[Start of section]

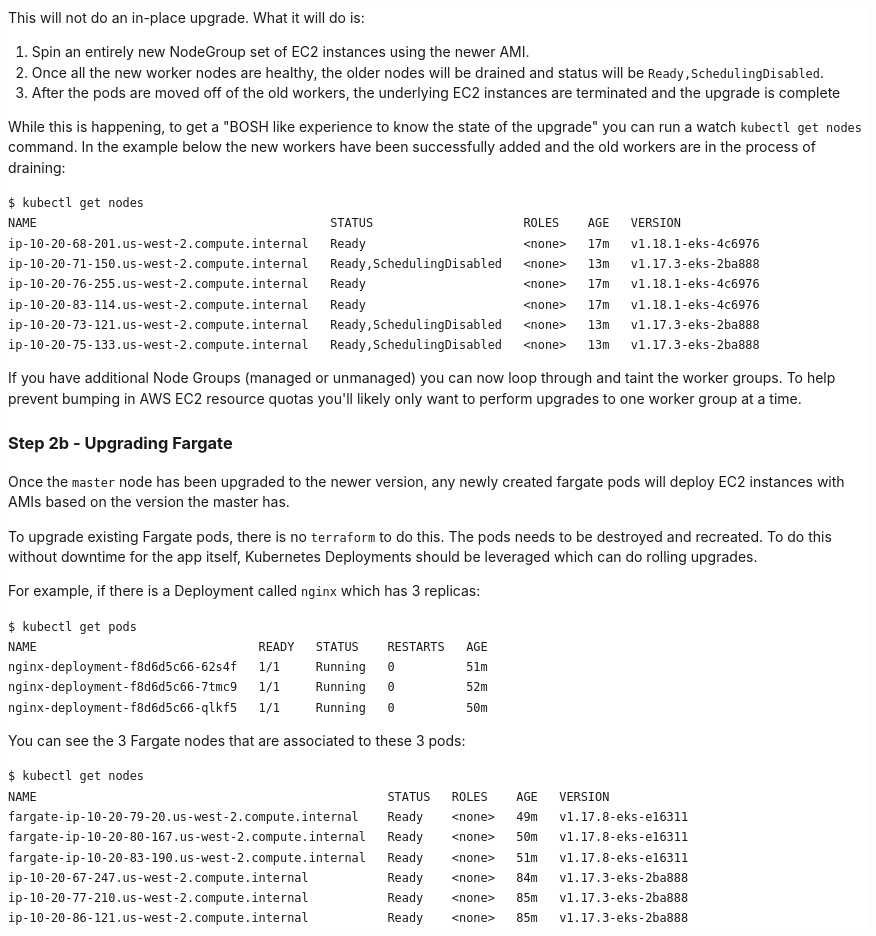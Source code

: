 This will not do an in-place upgrade.  What it will do is:

 1. Spin an entirely new NodeGroup set of EC2 instances using the newer AMI.
 1. Once all the new worker nodes are healthy, the older nodes will be drained and status will be `Ready,SchedulingDisabled`.
 1. After the pods are moved off of the old workers, the underlying EC2 instances are terminated and the upgrade is complete

While this is happening, to get a "BOSH like experience to know the state of the upgrade" you can run a watch `kubectl get nodes` command.  In the example below the new workers have been successfully added and the old workers are in the process of draining:

```
$ kubectl get nodes
NAME                                         STATUS                     ROLES    AGE   VERSION
ip-10-20-68-201.us-west-2.compute.internal   Ready                      <none>   17m   v1.18.1-eks-4c6976
ip-10-20-71-150.us-west-2.compute.internal   Ready,SchedulingDisabled   <none>   13m   v1.17.3-eks-2ba888
ip-10-20-76-255.us-west-2.compute.internal   Ready                      <none>   17m   v1.18.1-eks-4c6976
ip-10-20-83-114.us-west-2.compute.internal   Ready                      <none>   17m   v1.18.1-eks-4c6976
ip-10-20-73-121.us-west-2.compute.internal   Ready,SchedulingDisabled   <none>   13m   v1.17.3-eks-2ba888
ip-10-20-75-133.us-west-2.compute.internal   Ready,SchedulingDisabled   <none>   13m   v1.17.3-eks-2ba888
```

If you have additional Node Groups (managed or unmanaged) you can now loop through and taint the worker groups.  To help prevent bumping in AWS EC2 resource quotas you'll likely only want to perform upgrades to one worker group at a time.

### Step 2b - Upgrading Fargate

Once the `master` node has been upgraded to the newer version, any newly created fargate pods will deploy EC2 instances with AMIs based on the version the master has.

To upgrade existing Fargate pods, there is no `terraform` to do this.  The pods needs to be destroyed and recreated.  To do this without downtime for the app itself, Kubernetes Deployments should be leveraged which can do rolling upgrades.

For example, if there is a Deployment called `nginx` which has 3 replicas:

```
$ kubectl get pods
NAME                               READY   STATUS    RESTARTS   AGE
nginx-deployment-f8d6d5c66-62s4f   1/1     Running   0          51m
nginx-deployment-f8d6d5c66-7tmc9   1/1     Running   0          52m
nginx-deployment-f8d6d5c66-qlkf5   1/1     Running   0          50m
```

You can see the 3 Fargate nodes that are associated to these 3 pods:

```
$ kubectl get nodes
NAME                                                 STATUS   ROLES    AGE   VERSION
fargate-ip-10-20-79-20.us-west-2.compute.internal    Ready    <none>   49m   v1.17.8-eks-e16311
fargate-ip-10-20-80-167.us-west-2.compute.internal   Ready    <none>   50m   v1.17.8-eks-e16311
fargate-ip-10-20-83-190.us-west-2.compute.internal   Ready    <none>   51m   v1.17.8-eks-e16311
ip-10-20-67-247.us-west-2.compute.internal           Ready    <none>   84m   v1.17.3-eks-2ba888
ip-10-20-77-210.us-west-2.compute.internal           Ready    <none>   85m   v1.17.3-eks-2ba888
ip-10-20-86-121.us-west-2.compute.internal           Ready    <none>   85m   v1.17.3-eks-2ba888
```
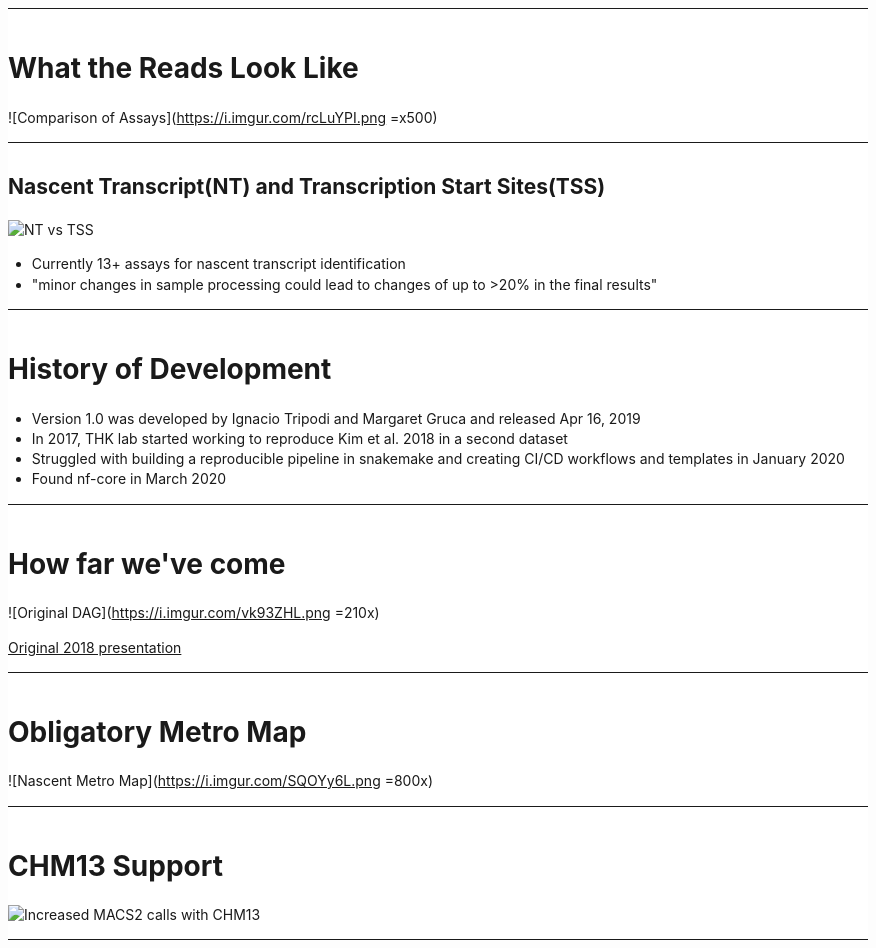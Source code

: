 

---

# What the Reads Look Like

![Comparison of Assays](https://i.imgur.com/rcLuYPI.png =x500)

---

## Nascent Transcript(NT) and Transcription Start Sites(TSS)

![NT vs TSS](https://i.imgur.com/2PSwIKO.png)

- Currently 13+ assays for nascent transcript identification
- "minor changes in sample processing could lead to changes of up to >20% in the final results"

---

# History of Development

- Version 1.0 was developed by Ignacio Tripodi and Margaret Gruca and released Apr 16, 2019
- In 2017, THK lab started working to reproduce Kim et al. 2018 in a second dataset
- Struggled with building a reproducible pipeline in snakemake and creating CI/CD workflows and templates in January 2020
- Found nf-core in March 2020

---

# How far we've come

![Original DAG](https://i.imgur.com/vk93ZHL.png =210x)

[Original 2018 presentation](https://github.com/Emiller88/edmundmiller.dev/tree/master/static/presentations/2018-04-25)

---

# Obligatory Metro Map

![Nascent Metro Map](https://i.imgur.com/SQOYy6L.png =800x)

---

# CHM13 Support

![Increased MACS2 calls with CHM13](https://hackmd.io/_uploads/ryhtGhTVj.png)

---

[End of section]

ASSIGNMENT: If an entry above holds a picture, leave that picture out and print the rest exactly.

EXERCISE SOLUTION:
Source code

: This will not do an in-place upgrade.  What it will do is:

 1. Spin an entirely new NodeGroup set of EC2 instances using the newer AMI.
 1. Once all the new worker nodes are healthy, the older nodes will be drained and status will be `Ready,SchedulingDisabled`.
 1. After the pods are moved off of the old workers, the underlying EC2 instances are terminated and the upgrade is complete

While this is happening, to get a "BOSH like experience to know the state of the upgrade" you can run a watch `kubectl get nodes` command.  In the example below the new workers have been successfully added and the old workers are in the process of draining:

```
$ kubectl get nodes
NAME                                         STATUS                     ROLES    AGE   VERSION
ip-10-20-68-201.us-west-2.compute.internal   Ready                      <none>   17m   v1.18.1-eks-4c6976
ip-10-20-71-150.us-west-2.compute.internal   Ready,SchedulingDisabled   <none>   13m   v1.17.3-eks-2ba888
ip-10-20-76-255.us-west-2.compute.internal   Ready                      <none>   17m   v1.18.1-eks-4c6976
ip-10-20-83-114.us-west-2.compute.internal   Ready                      <none>   17m   v1.18.1-eks-4c6976
ip-10-20-73-121.us-west-2.compute.internal   Ready,SchedulingDisabled   <none>   13m   v1.17.3-eks-2ba888
ip-10-20-75-133.us-west-2.compute.internal   Ready,SchedulingDisabled   <none>   13m   v1.17.3-eks-2ba888
```

If you have additional Node Groups (managed or unmanaged) you can now loop through and taint the worker groups.  To help prevent bumping in AWS EC2 resource quotas you'll likely only want to perform upgrades to one worker group at a time.

### Step 2b - Upgrading Fargate

Once the `master` node has been upgraded to the newer version, any newly created fargate pods will deploy EC2 instances with AMIs based on the version the master has.

To upgrade existing Fargate pods, there is no `terraform` to do this.  The pods needs to be destroyed and recreated.  To do this without downtime for the app itself, Kubernetes Deployments should be leveraged which can do rolling upgrades.

For example, if there is a Deployment called `nginx` which has 3 replicas:

```
$ kubectl get pods
NAME                               READY   STATUS    RESTARTS   AGE
nginx-deployment-f8d6d5c66-62s4f   1/1     Running   0          51m
nginx-deployment-f8d6d5c66-7tmc9   1/1     Running   0          52m
nginx-deployment-f8d6d5c66-qlkf5   1/1     Running   0          50m
```

You can see the 3 Fargate nodes that are associated to these 3 pods:

```
$ kubectl get nodes
NAME                                                 STATUS   ROLES    AGE   VERSION
fargate-ip-10-20-79-20.us-west-2.compute.internal    Ready    <none>   49m   v1.17.8-eks-e16311
fargate-ip-10-20-80-167.us-west-2.compute.internal   Ready    <none>   50m   v1.17.8-eks-e16311
fargate-ip-10-20-83-190.us-west-2.compute.internal   Ready    <none>   51m   v1.17.8-eks-e16311
ip-10-20-67-247.us-west-2.compute.internal           Ready    <none>   84m   v1.17.3-eks-2ba888
ip-10-20-77-210.us-west-2.compute.internal           Ready    <none>   85m   v1.17.3-eks-2ba888
ip-10-20-86-121.us-west-2.compute.internal           Ready    <none>   85m   v1.17.3-eks-2ba888
```
Source code

: 

---

# What the Reads Look Like

![Comparison of Assays](https://i.imgur.com/rcLuYPI.png =x500)

---

## Nascent Transcript(NT) and Transcription Start Sites(TSS)

![NT vs TSS](https://i.imgur.com/2PSwIKO.png)

- Currently 13+ assays for nascent transcript identification
- "minor changes in sample processing could lead to changes of up to >20% in the final results"

---

# History of Development

- Version 1.0 was developed by Ignacio Tripodi and Margaret Gruca and released Apr 16, 2019
- In 2017, THK lab started working to reproduce Kim et al. 2018 in a second dataset
- Struggled with building a reproducible pipeline in snakemake and creating CI/CD workflows and templates in January 2020
- Found nf-core in March 2020

---

# How far we've come

![Original DAG](https://i.imgur.com/vk93ZHL.png =210x)

[Original 2018 presentation](https://github.com/Emiller88/edmundmiller.dev/tree/master/static/presentations/2018-04-25)

---

# Obligatory Metro Map

![Nascent Metro Map](https://i.imgur.com/SQOYy6L.png =800x)

---

# CHM13 Support

![Increased MACS2 calls with CHM13](https://hackmd.io/_uploads/ryhtGhTVj.png)

---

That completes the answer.